Il mega progetto immobiliare ha portato all’esproprio di centinaia di ettari di terreni. Ma serve ad Hanoi per limitare le tensioni commerciali con gli Usa senza compromettere il rapporto con la Cina, mantenendo la sua posizione strategica.
«Dovete lasciare la vostra casa». Nelle ultime settimane, decine di famiglie della provincia di Hung Yen, nel Vietnam settentrionale, si sono viste recapitare delle lettere di sfratto. Motivo? L’accordo concluso tra le autorità vietnamite e Donald Trump. Diversi terreni saranno infatti espropriati dopo essere stati destinati a ospitare un resort di lusso da 1,5 miliardi di dollari sviluppato dalla Trump Organization, insieme alla società vietnamita Kinh Bac City. Sul piano politico, quelle lettere di sfratto rappresentano uno dei simboli più evidenti della nuova posizione che il Vietnam occupa nella competizione tra Stati Uniti e Cina.

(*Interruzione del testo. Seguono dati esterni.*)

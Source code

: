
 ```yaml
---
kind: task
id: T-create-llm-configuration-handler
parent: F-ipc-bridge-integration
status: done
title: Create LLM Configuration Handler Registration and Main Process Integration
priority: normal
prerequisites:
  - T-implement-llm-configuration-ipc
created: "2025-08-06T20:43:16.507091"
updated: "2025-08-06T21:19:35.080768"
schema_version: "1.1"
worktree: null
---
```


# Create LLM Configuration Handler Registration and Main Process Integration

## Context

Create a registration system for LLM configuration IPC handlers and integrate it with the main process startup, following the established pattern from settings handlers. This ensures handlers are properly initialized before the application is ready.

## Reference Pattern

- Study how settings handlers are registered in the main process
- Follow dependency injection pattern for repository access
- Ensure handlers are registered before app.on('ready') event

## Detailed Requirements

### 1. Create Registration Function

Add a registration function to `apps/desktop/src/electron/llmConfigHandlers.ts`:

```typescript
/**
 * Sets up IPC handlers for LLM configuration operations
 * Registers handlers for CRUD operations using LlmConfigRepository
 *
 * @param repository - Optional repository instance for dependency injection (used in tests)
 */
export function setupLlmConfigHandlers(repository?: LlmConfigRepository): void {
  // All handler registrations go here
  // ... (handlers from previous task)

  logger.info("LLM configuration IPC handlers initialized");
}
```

Un progetto mastodontico con campi da golf, ville e hotel
Il progetto rappresenta uno dei più grandi investimenti immobiliari mai realizzati dalla Trump Organization in Asia sud-orientale e prevede la trasformazione di quasi 900 ettari di terreni agricoli lungo il Fiume Rosso, a circa 40 chilometri dalla capitale.
Il masterplan è articolato in più fasi e comprende un grande resort integrato con hotel a cinque stelle, ville di lusso, complessi residenziali, aree commerciali e ricreative, oltre a tre campi da golf per un totale di 54 buche, destinati a una clientela internazionale di fascia alta.